● Input:
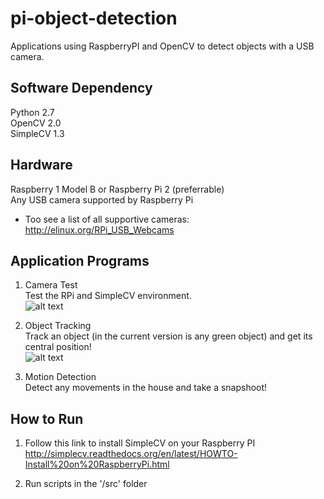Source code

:# pi-object-detection
Applications using RaspberryPI and OpenCV to detect objects with a USB camera.

## Software Dependency
Python 2.7  
OpenCV 2.0  
SimpleCV 1.3

## Hardware
Raspberry 1 Model B or Raspberry Pi 2 (preferrable)  
Any USB camera supported by Raspberry Pi  
- Too see a list of all supportive cameras: http://elinux.org/RPi_USB_Webcams

## Application Programs
1. Camera Test  
Test the RPi and SimpleCV environment.  
![alt text][pic_camera_test]

2. Object Tracking  
Track an object (in the current version is any green object) and get its central position!  
![alt text][pic_object_tracking]

3. Motion Detection  
Detect any movements in the house and take a snapshoot!

## How to Run
1. Follow this link to install SimpleCV on your Raspberry PI  
http://simplecv.readthedocs.org/en/latest/HOWTO-Install%20on%20RaspberryPi.html

2. Run scripts in the '/src' folder

[pic_camera_test]: https://github.com/automaticdai/pi-object-detection/blob/master/doc/cv_camera_test.jpg
[pic_object_tracking]: https://github.com/automaticdai/pi-object-detection/blob/master/doc/cv_object_tracking.jpg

● Task statement: In the listing above, show every line with the word "automaticdai".

● Response:
[pic_camera_test]: https://github.com/automaticdai/pi-object-detection/blob/master/doc/cv_camera_test.jpg
[pic_object_tracking]: https://github.com/automaticdai/pi-object-detection/blob/master/doc/cv_object_tracking.jpg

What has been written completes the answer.